Entrevistei o autor em 2003, ano seguinte ao lançamento do livro, e ele falou mais sobre este tema:

Não faria um livro apenas sobre música, mas sim um trabalho de história social e cultural, priorizando a análise da canção popular sem emitir juízo de valor estético. Afinal, quais os critérios de seletividade e julgamento na escolha da boa música popular? Quem determina estes critérios como universalmente válidos? Os críticos e historiadores da música popular brasileira excluíram os bregas de seus livros sob o argumento que esta produção musical é “ruim”, “vulgar”. Mas alguém já disse, e eu concordo, que este negócio de crítica musical não é objetivo. Implica um julgamento de valor tipo “eu sou melhor do que você, portanto o que eu gosto é melhor do que o que você gosta”. Ou seja: a luta de classes também se expressa na questão estética. Por isso, sempre me incomodou esta desqualificação do repertório “cafona” e a excessiva exaltação dos cantores da MPB.

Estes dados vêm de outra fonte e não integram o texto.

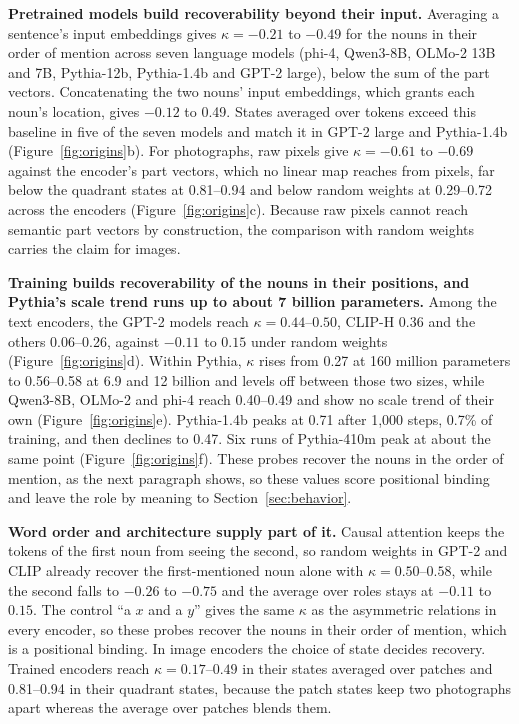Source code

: \documentclass[10pt]{article}
\theoremstyle{plain}
\theoremstyle{remark}
\begin{document}
\textbf{Pretrained models build recoverability beyond their input.} Averaging a sentence's input embeddings gives $\kappa = -0.21$ to $-0.49$ for the nouns in their order of mention across seven language models (phi-4, Qwen3-8B, OLMo-2 13B and 7B, Pythia-12b, Pythia-1.4b and GPT-2 large), below the sum of the part vectors. Concatenating the two nouns' input embeddings, which grants each noun's location, gives $-0.12$ to 0.49. States averaged over tokens exceed this baseline in five of the seven models and match it in GPT-2 large and Pythia-1.4b (Figure~\ref{fig:origins}b). For photographs, raw pixels give $\kappa = -0.61$ to $-0.69$ against the encoder's part vectors, which no linear map reaches from pixels, far below the quadrant states at 0.81--0.94 and below random weights at 0.29--0.72 across the encoders (Figure~\ref{fig:origins}c). Because raw pixels cannot reach semantic part vectors by construction, the comparison with random weights carries the claim for images.

\textbf{Training builds recoverability of the nouns in their positions, and Pythia's scale trend runs up to about 7 billion parameters.} Among the text encoders, the GPT-2 models reach $\kappa = 0.44$--$0.50$, CLIP-H 0.36 and the others 0.06--0.26, against $-0.11$ to $0.15$ under random weights (Figure~\ref{fig:origins}d). Within Pythia, $\kappa$ rises from 0.27 at 160 million parameters to 0.56--0.58 at 6.9 and 12 billion and levels off between those two sizes, while Qwen3-8B, OLMo-2 and phi-4 reach 0.40--0.49 and show no scale trend of their own (Figure~\ref{fig:origins}e). Pythia-1.4b peaks at 0.71 after 1{,}000 steps, 0.7\% of training, and then declines to 0.47. Six runs of Pythia-410m peak at about the same point (Figure~\ref{fig:origins}f). These probes recover the nouns in the order of mention, as the next paragraph shows, so these values score positional binding and leave the role by meaning to Section~\ref{sec:behavior}.

\textbf{Word order and architecture supply part of it.} Causal attention keeps the tokens of the first noun from seeing the second, so random weights in GPT-2 and CLIP already recover the first-mentioned noun alone with $\kappa = 0.50$--$0.58$, while the second falls to $-0.26$ to $-0.75$ and the average over roles stays at $-0.11$ to $0.15$. The control ``a $x$ and a $y$'' gives the same $\kappa$ as the asymmetric relations in every encoder, so these probes recover the nouns in their order of mention, which is a positional binding. In image encoders the choice of state decides recovery. Trained encoders reach $\kappa = 0.17$--$0.49$ in their states averaged over patches and 0.81--0.94 in their quadrant states, because the patch states keep two photographs apart whereas the average over patches blends them.
\end{document}
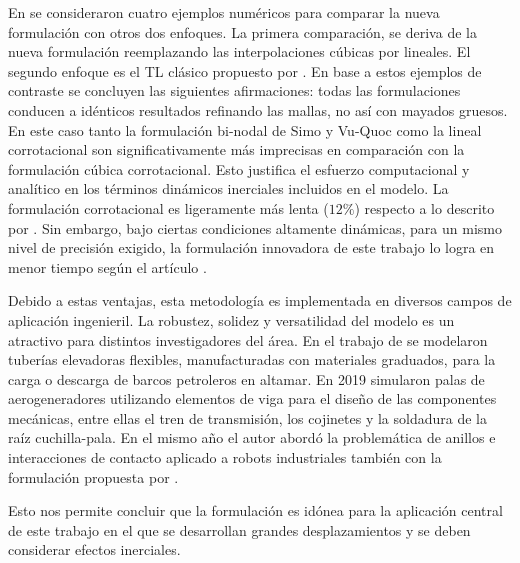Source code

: En \cite{Le2014} se consideraron cuatro ejemplos numéricos para comparar la nueva formulación con otros dos enfoques. La primera comparación, se deriva de la nueva formulación reemplazando las interpolaciones cúbicas por lineales. El segundo enfoque es el TL clásico propuesto por \cite{simo1988dynamics}. En base a estos ejemplos de contraste se concluyen las siguientes afirmaciones: todas las formulaciones conducen a idénticos resultados refinando las mallas, no así con mayados gruesos. En este caso tanto la formulación bi-nodal de Simo y Vu-Quoc como la lineal corrotacional son significativamente más imprecisas en comparación con la formulación cúbica corrotacional. Esto justifica el esfuerzo computacional y analítico en los términos dinámicos inerciales incluidos en el modelo. La formulación corrotacional es ligeramente más lenta ($12\%$) respecto a lo descrito por \cite{simo1988dynamics}. Sin embargo, bajo ciertas condiciones altamente dinámicas, para un mismo nivel de precisión exigido, la formulación innovadora de este trabajo lo logra en menor tiempo según el artículo \citep{Le2014}.  

Debido a estas ventajas, esta metodología es implementada en diversos campos de aplicación ingenieril. La robustez, solidez y versatilidad del modelo es un atractivo para distintos investigadores del área. En el trabajo de \cite{albino2018co} se modelaron tuberías elevadoras flexibles, manufacturadas con materiales graduados, para la carga o descarga de barcos petroleros en altamar. En 2019 \cite{asadi2019multibody} simularon palas de aerogeneradores utilizando elementos de viga para el diseño de las componentes mecánicas, entre ellas el tren de transmisión, los cojinetes y la soldadura de la raíz cuchilla-pala. En el mismo año el autor \cite{barzanooni2018modeling} abordó la problemática de anillos e interacciones de contacto aplicado a robots industriales también con la formulación propuesta por \cite{Le2014}.

Esto nos permite concluir que la formulación es idónea para la aplicación central de este trabajo en el que se desarrollan grandes desplazamientos y se deben considerar efectos inerciales.
 

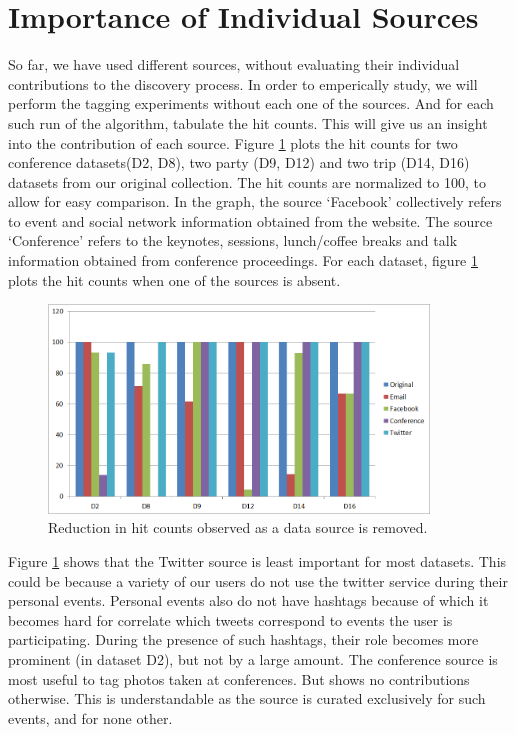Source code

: \section{Importance of Individual Sources}

So far, we have used different sources, without evaluating their individual contributions to the discovery process. In order to emperically study, we will perform the tagging experiments without each one of the sources. And for each such run of the algorithm, tabulate the hit counts. This will give us an insight into the contribution of each source. Figure \ref{fig:source-benefits} plots the hit counts for two conference datasets(D2, D8), two party (D9, D12) and two trip (D14, D16) datasets from our original collection. The hit counts are normalized to 100, to allow for easy comparison. In the graph, the source `Facebook' collectively refers to event and social network information obtained from the website. The source `Conference' refers to the keynotes, sessions, lunch/coffee breaks and talk information obtained from conference proceedings. For each dataset, figure \ref{fig:source-benefits} plots the hit counts when one of the sources is absent.

\begin{figure}[t]
\centering
\includegraphics[width=0.9\textwidth]{media/chapter5/source-benefits.png}
\caption{Reduction in hit counts observed as a data source is removed.}
\label{fig:source-benefits}
\end{figure}

Figure \ref{fig:source-benefits} shows that the Twitter source is least important for most datasets. This could be because a variety of our users do not use the twitter service during their personal events. Personal events also do not have hashtags because of which it becomes hard for correlate which tweets correspond to events the user is participating. During the presence of such hashtags, their role becomes more prominent (in dataset D2), but not by a large amount. The conference source is most useful to tag photos taken at conferences. But shows no contributions otherwise. This is understandable as the source is curated exclusively for such events, and for none other. 


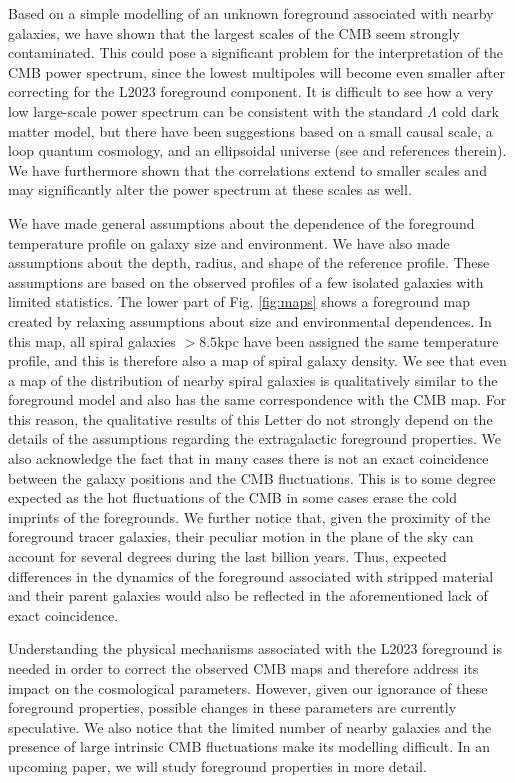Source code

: \documentclass{aa}
\begin{document}
Based on a simple modelling of an unknown foreground associated with nearby galaxies, we have shown that the largest scales of the CMB seem strongly contaminated. This could pose a significant problem for the interpretation of the CMB power spectrum, since the lowest multipoles will become even smaller after correcting for the L2023 foreground component. It is difficult to see how a very low large-scale power spectrum can be consistent with the standard $\Lambda$ cold dark matter model, but there have been suggestions based on a small causal scale, a loop quantum cosmology, and an ellipsoidal universe (see \citealt{lackcorrelations1, lackcorrelations2, lackcorrelations3} and references therein). We have furthermore shown that the correlations extend to smaller scales and may significantly alter the power spectrum at these scales as well.

We have made general assumptions about the dependence of the foreground temperature profile on galaxy size and environment. We have also made assumptions about the depth, radius, and shape of the reference profile. These assumptions are based on the observed profiles of a few isolated galaxies with limited statistics. The lower part of Fig. \ref{fig:maps} shows a foreground map created by relaxing assumptions about size and environmental dependences. In this map, all spiral galaxies $>8.5$\;kpc have been assigned the same temperature profile, and this is therefore also a map of spiral galaxy density. We see that even a map of the distribution of nearby spiral galaxies is qualitatively similar to the foreground model and also has the same correspondence with the CMB map. For this reason, the qualitative results of this Letter do not strongly depend on the details of the assumptions regarding the extragalactic foreground properties. We also acknowledge the fact that in many cases  there is not an exact coincidence between the galaxy positions and the CMB fluctuations. This is to some degree expected as the hot fluctuations of the CMB in some cases erase the cold imprints of the foregrounds. We further notice that, given the proximity of the foreground tracer galaxies, their peculiar motion in the plane of the sky can account for several degrees during the last billion years. Thus, expected differences in the dynamics of the foreground associated with stripped material and their parent galaxies would also be reflected in the aforementioned lack of exact coincidence.

Understanding the physical mechanisms associated with the L2023 foreground is needed in order to correct the observed CMB maps 
and therefore address its impact on the cosmological parameters. However, given our ignorance of these foreground properties, possible changes in these parameters are currently speculative. We also notice that the limited number of nearby galaxies and the presence of large intrinsic
CMB fluctuations make its modelling difficult. In an upcoming paper, we will study foreground properties in more detail.
\end{document}
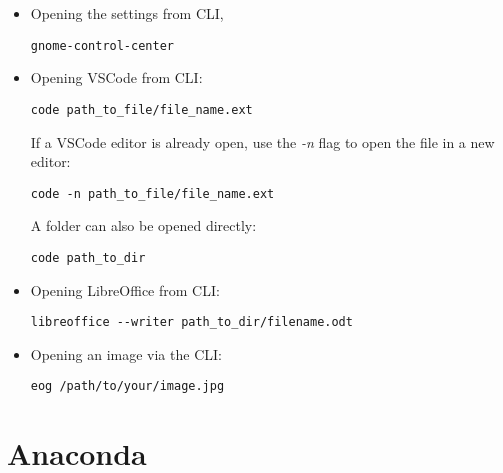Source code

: \documentclass[12pt, a4paper]{article}
\numberwithin{equation}{section}
\theoremstyle{definition}
\theoremstyle{definition}
\begin{document}
	\begin{itemize}
		\item Opening the settings from CLI, 
		
		\begin{lstlisting}[style=mystylebash, label=alg:cli_settings, xleftmargin=\parindent]
			gnome-control-center
		\end{lstlisting}
	
		\item Opening VSCode from CLI: 
		
		\begin{lstlisting}[style=mystylebash, label=alg:ubuntu__vscode_file, xleftmargin=\parindent]
			code path_to_file/file_name.ext
		\end{lstlisting}
		
		If a VSCode editor is already open, use the \textit{-n} flag to open the file in a new editor:
		
		\begin{lstlisting}[style=mystylebash, label=alg:ubuntu__vscode_file_new_editor, xleftmargin=\parindent]
			code -n path_to_file/file_name.ext
		\end{lstlisting}
		
		A folder can also be opened directly:
		\begin{lstlisting}[style=mystylebash, label=alg:ubuntu__vscode_dir, caption=Opening VSCode dir from CLI, xleftmargin=\parindent]
			code path_to_dir
		\end{lstlisting}
		
		\item Opening LibreOffice from CLI:
		
		\begin{lstlisting}[style=mystylebash, label=alg:ubuntu__libre_office, xleftmargin=\parindent]
			libreoffice --writer path_to_dir/filename.odt
		\end{lstlisting}
		
		\item Opening an image via the CLI: 
		
		\begin{lstlisting}[style=mystylebash, label=alg:ubuntu_eog, xleftmargin=\parindent]
			eog /path/to/your/image.jpg
		\end{lstlisting}
	
	\end{itemize}
	
	\newpage 
	
	\section{Anaconda}
	
\end{document}

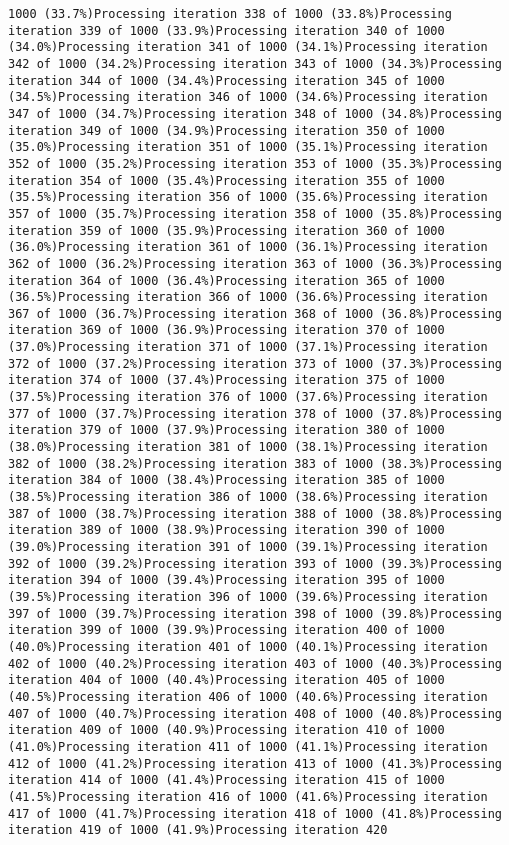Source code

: \documentclass[
]{article}
\begin{document}
\begin{verbatim}
1000 (33.7%)Processing iteration 338 of 1000 (33.8%)Processing iteration 339 of 1000 (33.9%)Processing iteration 340 of 1000 (34.0%)Processing iteration 341 of 1000 (34.1%)Processing iteration 342 of 1000 (34.2%)Processing iteration 343 of 1000 (34.3%)Processing iteration 344 of 1000 (34.4%)Processing iteration 345 of 1000 (34.5%)Processing iteration 346 of 1000 (34.6%)Processing iteration 347 of 1000 (34.7%)Processing iteration 348 of 1000 (34.8%)Processing iteration 349 of 1000 (34.9%)Processing iteration 350 of 1000 (35.0%)Processing iteration 351 of 1000 (35.1%)Processing iteration 352 of 1000 (35.2%)Processing iteration 353 of 1000 (35.3%)Processing iteration 354 of 1000 (35.4%)Processing iteration 355 of 1000 (35.5%)Processing iteration 356 of 1000 (35.6%)Processing iteration 357 of 1000 (35.7%)Processing iteration 358 of 1000 (35.8%)Processing iteration 359 of 1000 (35.9%)Processing iteration 360 of 1000 (36.0%)Processing iteration 361 of 1000 (36.1%)Processing iteration 362 of 1000 (36.2%)Processing iteration 363 of 1000 (36.3%)Processing iteration 364 of 1000 (36.4%)Processing iteration 365 of 1000 (36.5%)Processing iteration 366 of 1000 (36.6%)Processing iteration 367 of 1000 (36.7%)Processing iteration 368 of 1000 (36.8%)Processing iteration 369 of 1000 (36.9%)Processing iteration 370 of 1000 (37.0%)Processing iteration 371 of 1000 (37.1%)Processing iteration 372 of 1000 (37.2%)Processing iteration 373 of 1000 (37.3%)Processing iteration 374 of 1000 (37.4%)Processing iteration 375 of 1000 (37.5%)Processing iteration 376 of 1000 (37.6%)Processing iteration 377 of 1000 (37.7%)Processing iteration 378 of 1000 (37.8%)Processing iteration 379 of 1000 (37.9%)Processing iteration 380 of 1000 (38.0%)Processing iteration 381 of 1000 (38.1%)Processing iteration 382 of 1000 (38.2%)Processing iteration 383 of 1000 (38.3%)Processing iteration 384 of 1000 (38.4%)Processing iteration 385 of 1000 (38.5%)Processing iteration 386 of 1000 (38.6%)Processing iteration 387 of 1000 (38.7%)Processing iteration 388 of 1000 (38.8%)Processing iteration 389 of 1000 (38.9%)Processing iteration 390 of 1000 (39.0%)Processing iteration 391 of 1000 (39.1%)Processing iteration 392 of 1000 (39.2%)Processing iteration 393 of 1000 (39.3%)Processing iteration 394 of 1000 (39.4%)Processing iteration 395 of 1000 (39.5%)Processing iteration 396 of 1000 (39.6%)Processing iteration 397 of 1000 (39.7%)Processing iteration 398 of 1000 (39.8%)Processing iteration 399 of 1000 (39.9%)Processing iteration 400 of 1000 (40.0%)Processing iteration 401 of 1000 (40.1%)Processing iteration 402 of 1000 (40.2%)Processing iteration 403 of 1000 (40.3%)Processing iteration 404 of 1000 (40.4%)Processing iteration 405 of 1000 (40.5%)Processing iteration 406 of 1000 (40.6%)Processing iteration 407 of 1000 (40.7%)Processing iteration 408 of 1000 (40.8%)Processing iteration 409 of 1000 (40.9%)Processing iteration 410 of 1000 (41.0%)Processing iteration 411 of 1000 (41.1%)Processing iteration 412 of 1000 (41.2%)Processing iteration 413 of 1000 (41.3%)Processing iteration 414 of 1000 (41.4%)Processing iteration 415 of 1000 (41.5%)Processing iteration 416 of 1000 (41.6%)Processing iteration 417 of 1000 (41.7%)Processing iteration 418 of 1000 (41.8%)Processing iteration 419 of 1000 (41.9%)Processing iteration 420 
\end{verbatim}
\end{document}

No meu livro procurei fugir destes dois extremos. Ali, focalizo a produção musical popular como um fenômeno social. Não emito qualquer juízo de valor estético – nem para as canções de Waldik Soriano, nem para as de Chico Buarque – ambas tratadas como documentos da história brasileira. Não opino se a voz de Nelson Ned é boa ou ruim ou se ele é um compositor completo ou não. Eu analiso a repercussão social de sua obra, o sucesso popular e a sua ausência na historiografia. Interessa-me o fato de Nelson Ned ser ouvido em cerca de trinta países, lotar por duas vezes no mesmo dia o Carnegie Hall e de contar entre os seus milhões de admiradores com o prêmio Nobel de literatura Gabriel Garcia Márquez. Da mesma forma não discuto se a música de Odair José é de alta ou baixa qualidade, mas sim, que ela aborda questões cruciais da sociedade brasileira – racismo, homossexualismo, drogas, exclusão social… -, o que fez de seu autor um dos mais proibidos artistas da época da ditadura militar. E para um amante da MPB que acha a música de Odair José muito simplória e banal, saiba que existem amantes de jazz e de música clássica que também acham a música de Chico Buarque muito simplória e banal. Em última instância o que vale é o poder de quem possui o “discurso competente” para afirmar que tal produção artística é boa ou ruim.

(…)

Analisando a história da música brasileira no século 20, você consegue estabelecer um marco inicial para o surgimento desta “música de bom gosto”, que ignora vendas de discos para conceber discos mais “nobres”? Quando a música popular brasileira pôde se deixar ao luxo de deixar de ser popular?
Isto aconteceu após a eclosão da bossa nova, no fim dos anos 50, quando efetivamente a canção popular começou a ser objeto de análise e debate por parte da intelectualidade. É quando surgiu também um novo público consumidor de discos. Até então a nossa música popular era direcionada exclusivamente para a grande massa ouvinte dos programas de auditório. E este universo dos cantores do rádio era é visto pelas elites como o reino do improviso, do descompromisso profissional, do baixo nível artístico, da futilidade. De certa forma, não se atribuía qualquer importância a essa produção musical. Nomes hoje consagrados da música popular brasileira como Noel Rosa, Lupicínio Rodrigues e Luiz Gonzaga só obtiveram reconhecimento da crítica quando o período de maior sucesso popular de cada um deles já havia terminado. Na época, Mário de Andrade se referia a obra destes compositores como “popularesca”. Os estratos mais altos da população brasileira não se identificavam com a música popular produzida neste país. Isto começou a mudar por volta de 1958, com o aparecimento da bossa nova. A partir daí foi incorporado um novo público para o mercado de discos e as principais gravadoras organizaram seu elenco com basicamente dois grupos de artistas: os de “prestígio, para atender as classes A e B, e os “comerciais” ou “cafonas”, voltados para os segmentos C, D e E.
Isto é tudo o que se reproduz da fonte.